* [ABOUT THIS EXERCISE]: Only the lines from the line containing "(Построение схемы светофора)" to the end of the records, both included, belong in the answer, copied exactly.

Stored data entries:
--------------------------------

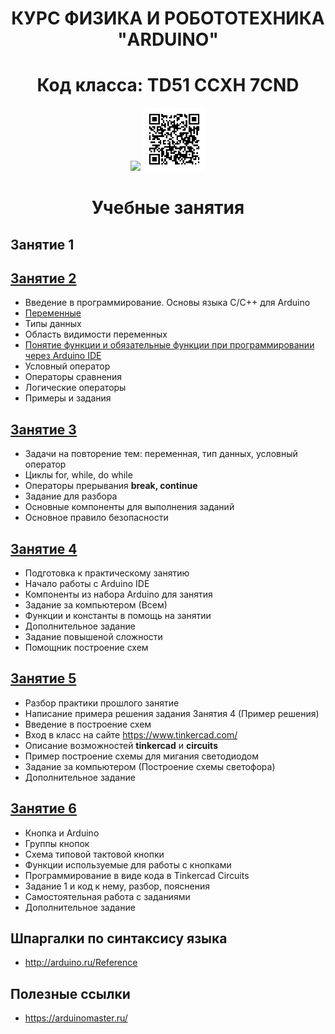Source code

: # <center> **КУРС ФИЗИКА И РОБОТОТЕХНИКА "ARDUINO"** </center>
# <center>Код класса: TD51 CCXH 7CND </center> #

<p align="center">
	<img src="https://camo.githubusercontent.com/a5c6015567380739a8dcb764b19beb1df5541428/687474703a2f2f636f6e74656e742e61726475696e6f2e63632f6272616e642f61726475696e6f2d636f6c6f722e737667" width="30%" />
	<img src="qr-code.gif" width="20%" />
</p>

# <center> Учебные занятия </center> #

## Занятие 1 # 

## <a href="https://docs.google.com/presentation/d/15FbOdlpOavfc5bNifG_775w7_-T1WSNKxichl-eQzDk/edit">Занятие 2</a>  #
* Введение в программирование. Основы языка С/С++ для Arduino 
* <a href="http://arduino.ru/Tutorial/Variables">Переменные</a>
* Типы данных
* Область видимости переменных
* <a href="http://arduino.ru/Reference/FunctionDeclaration">Понятие функции и обязательные функции при программировании через Arduino IDE</a>
* Условный оператор
* Операторы сравнения
* Логические операторы
* Примеры и задания 

## <a href="https://docs.google.com/presentation/d/10r_cfbwN4VmxKadIm4jEROAuf5kWaxesZmZX3AkD3Rc/edit">Занятие 3</a> #
* Задачи на повторение тем: переменная, тип данных, условный оператор
* Циклы for, while, do while
* Операторы прерывания **break, continue**
* Задание для разбора
* Основные компоненты для выполнения заданий
* Основное правило безопасности

## <a href="https://docs.google.com/presentation/d/1UAQGB39ffJrkAhPR1iosl3IXrD8GL31aByQtmhIb-3g/edit?usp=sharing">Занятие 4</a> #
* Подготовка к практическому занятию
* Начало работы с Arduino IDE
* Компоненты из набора Arduino для занятия
* Задание за компьютером (Всем)
* Функции  и константы в помощь на занятии
* Дополнительное задание
* Задание повышеной сложности
* Помощник построение схем 

## <a href="https://docs.google.com/presentation/d/1PHVsw-pixT2wY46YYAs1gwpNw7AFGKcaiCJXBnpmr0U/edit?usp=sharing">Занятие 5</a> #
* Разбор практики прошлого занятие
* Написание примера решения задания Занятия 4 (Пример решения)
* Введение в построение схем
* Вход в класс на сайте https://www.tinkercad.com/ 
* Описание возможностей **tinkercad** и **circuits**
* Пример построение схемы для мигания светодиодом
* Задание за компьютером (Построение схемы светофора)
* Дополнительное задание

## <a href="https://docs.google.com/presentation/d/1B96dgLaOdnYZLVYz4CsYuRyXnLaYBQTnWRkrMsiHIFs/edit?usp=sharing ">Занятие 6</a> #
* Кнопка и Arduino
* Группы кнопок
* Схема типовой тактовой кнопки 
* Функции используемые для работы с кнопками
* Программирование в виде кода в Tinkercad Circuits
* Задание 1 и код к нему, разбор, пояснения
* Самостоятельная работа с заданиями
* Дополнительное задание

## Шпаргалки по синтаксису языка #
* http://arduino.ru/Reference


## Полезные ссылки #
* https://arduinomaster.ru/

--------------------------------

* [RESPONSE]:
* Задание за компьютером (Построение схемы светофора)
* Дополнительное задание

## <a href="https://docs.google.com/presentation/d/1B96dgLaOdnYZLVYz4CsYuRyXnLaYBQTnWRkrMsiHIFs/edit?usp=sharing ">Занятие 6</a> #
* Кнопка и Arduino
* Группы кнопок
* Схема типовой тактовой кнопки 
* Функции используемые для работы с кнопками
* Программирование в виде кода в Tinkercad Circuits
* Задание 1 и код к нему, разбор, пояснения
* Самостоятельная работа с заданиями
* Дополнительное задание

## Шпаргалки по синтаксису языка #
* http://arduino.ru/Reference


## Полезные ссылки #
* https://arduinomaster.ru/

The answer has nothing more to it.